**WHAT THE TASK ASKS**
What you return should be the lines of the data containing "packages", each in full.

Data items:
● ● ● ● ● ● ●

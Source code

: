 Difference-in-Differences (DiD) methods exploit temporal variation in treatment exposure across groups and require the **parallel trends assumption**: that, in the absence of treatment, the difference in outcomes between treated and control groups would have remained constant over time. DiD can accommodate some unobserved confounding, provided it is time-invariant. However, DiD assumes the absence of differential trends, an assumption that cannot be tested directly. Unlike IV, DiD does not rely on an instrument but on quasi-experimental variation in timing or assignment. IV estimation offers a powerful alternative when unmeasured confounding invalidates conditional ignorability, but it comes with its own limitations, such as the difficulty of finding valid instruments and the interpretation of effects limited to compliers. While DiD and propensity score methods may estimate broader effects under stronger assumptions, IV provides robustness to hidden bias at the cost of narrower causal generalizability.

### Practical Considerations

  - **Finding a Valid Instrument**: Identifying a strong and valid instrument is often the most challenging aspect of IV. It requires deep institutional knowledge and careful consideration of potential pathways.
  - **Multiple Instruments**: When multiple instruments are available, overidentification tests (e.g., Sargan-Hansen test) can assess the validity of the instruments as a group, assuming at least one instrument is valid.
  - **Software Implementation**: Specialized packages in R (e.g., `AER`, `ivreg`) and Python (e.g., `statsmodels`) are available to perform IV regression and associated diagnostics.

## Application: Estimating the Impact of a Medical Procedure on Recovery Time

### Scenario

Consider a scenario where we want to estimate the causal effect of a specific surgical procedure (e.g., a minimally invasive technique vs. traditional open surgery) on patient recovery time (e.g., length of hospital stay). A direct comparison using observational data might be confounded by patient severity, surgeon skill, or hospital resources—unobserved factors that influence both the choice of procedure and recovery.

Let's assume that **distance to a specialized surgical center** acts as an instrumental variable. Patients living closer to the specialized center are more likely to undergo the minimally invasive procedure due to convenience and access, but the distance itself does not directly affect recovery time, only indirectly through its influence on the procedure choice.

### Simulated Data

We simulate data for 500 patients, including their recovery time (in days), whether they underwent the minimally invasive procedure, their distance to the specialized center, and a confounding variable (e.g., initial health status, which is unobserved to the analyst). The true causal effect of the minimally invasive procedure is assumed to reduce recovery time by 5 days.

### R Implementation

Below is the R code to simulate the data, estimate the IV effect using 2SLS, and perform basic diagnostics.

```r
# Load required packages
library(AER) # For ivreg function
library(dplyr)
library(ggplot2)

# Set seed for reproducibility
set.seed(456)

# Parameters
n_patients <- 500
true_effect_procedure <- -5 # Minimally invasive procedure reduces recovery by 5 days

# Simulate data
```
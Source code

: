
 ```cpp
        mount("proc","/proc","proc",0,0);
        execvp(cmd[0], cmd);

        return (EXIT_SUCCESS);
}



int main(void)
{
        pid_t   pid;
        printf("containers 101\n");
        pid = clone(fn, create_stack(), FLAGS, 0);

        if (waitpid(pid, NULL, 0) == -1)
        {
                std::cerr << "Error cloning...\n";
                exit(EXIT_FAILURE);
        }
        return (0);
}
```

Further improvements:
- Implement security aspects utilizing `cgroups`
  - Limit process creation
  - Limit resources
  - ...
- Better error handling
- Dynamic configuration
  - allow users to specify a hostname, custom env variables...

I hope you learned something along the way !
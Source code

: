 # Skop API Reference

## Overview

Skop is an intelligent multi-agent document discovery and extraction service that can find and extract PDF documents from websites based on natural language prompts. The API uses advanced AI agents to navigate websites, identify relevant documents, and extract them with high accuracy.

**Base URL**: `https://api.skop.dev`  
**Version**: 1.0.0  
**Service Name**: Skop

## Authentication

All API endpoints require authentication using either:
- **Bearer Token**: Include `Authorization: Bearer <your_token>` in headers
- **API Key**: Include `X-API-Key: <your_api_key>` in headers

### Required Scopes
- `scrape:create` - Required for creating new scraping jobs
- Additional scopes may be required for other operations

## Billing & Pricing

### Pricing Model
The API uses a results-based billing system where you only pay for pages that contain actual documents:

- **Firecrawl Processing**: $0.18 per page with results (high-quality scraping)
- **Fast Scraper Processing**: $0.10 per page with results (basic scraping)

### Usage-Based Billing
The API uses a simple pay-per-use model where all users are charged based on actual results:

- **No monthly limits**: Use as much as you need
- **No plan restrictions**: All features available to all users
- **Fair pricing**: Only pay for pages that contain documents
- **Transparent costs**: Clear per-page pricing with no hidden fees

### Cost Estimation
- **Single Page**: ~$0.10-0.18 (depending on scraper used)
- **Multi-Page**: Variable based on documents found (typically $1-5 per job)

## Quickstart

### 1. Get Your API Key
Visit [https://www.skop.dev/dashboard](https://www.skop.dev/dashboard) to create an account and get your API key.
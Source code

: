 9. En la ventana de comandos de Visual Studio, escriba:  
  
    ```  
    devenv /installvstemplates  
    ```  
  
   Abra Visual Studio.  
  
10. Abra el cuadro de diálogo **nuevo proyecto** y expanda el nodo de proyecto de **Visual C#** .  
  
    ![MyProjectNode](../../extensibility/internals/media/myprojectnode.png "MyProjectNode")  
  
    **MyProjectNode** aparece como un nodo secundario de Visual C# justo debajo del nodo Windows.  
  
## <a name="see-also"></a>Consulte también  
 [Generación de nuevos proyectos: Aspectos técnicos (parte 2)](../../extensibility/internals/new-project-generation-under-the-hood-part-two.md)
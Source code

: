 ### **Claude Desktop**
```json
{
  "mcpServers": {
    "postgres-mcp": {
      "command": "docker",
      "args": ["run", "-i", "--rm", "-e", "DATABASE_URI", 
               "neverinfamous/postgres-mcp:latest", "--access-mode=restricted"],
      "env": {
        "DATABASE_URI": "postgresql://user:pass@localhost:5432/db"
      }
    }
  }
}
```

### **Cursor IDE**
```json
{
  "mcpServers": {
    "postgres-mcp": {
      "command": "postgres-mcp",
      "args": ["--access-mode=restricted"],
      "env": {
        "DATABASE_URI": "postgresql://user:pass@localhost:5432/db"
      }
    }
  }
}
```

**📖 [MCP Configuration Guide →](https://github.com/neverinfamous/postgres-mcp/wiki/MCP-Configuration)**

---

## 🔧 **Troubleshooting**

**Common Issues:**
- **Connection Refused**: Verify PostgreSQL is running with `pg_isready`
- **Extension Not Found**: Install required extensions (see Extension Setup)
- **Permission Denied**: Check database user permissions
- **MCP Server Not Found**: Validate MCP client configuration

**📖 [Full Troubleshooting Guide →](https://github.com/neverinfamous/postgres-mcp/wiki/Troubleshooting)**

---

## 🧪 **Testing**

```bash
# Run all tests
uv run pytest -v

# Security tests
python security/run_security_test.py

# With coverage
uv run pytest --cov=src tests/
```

● ● ● ● ● ● ●

**RESPONSE**
  - **Software Implementation**: Specialized packages in R (e.g., `AER`, `ivreg`) and Python (e.g., `statsmodels`) are available to perform IV regression and associated diagnostics.
# Load required packages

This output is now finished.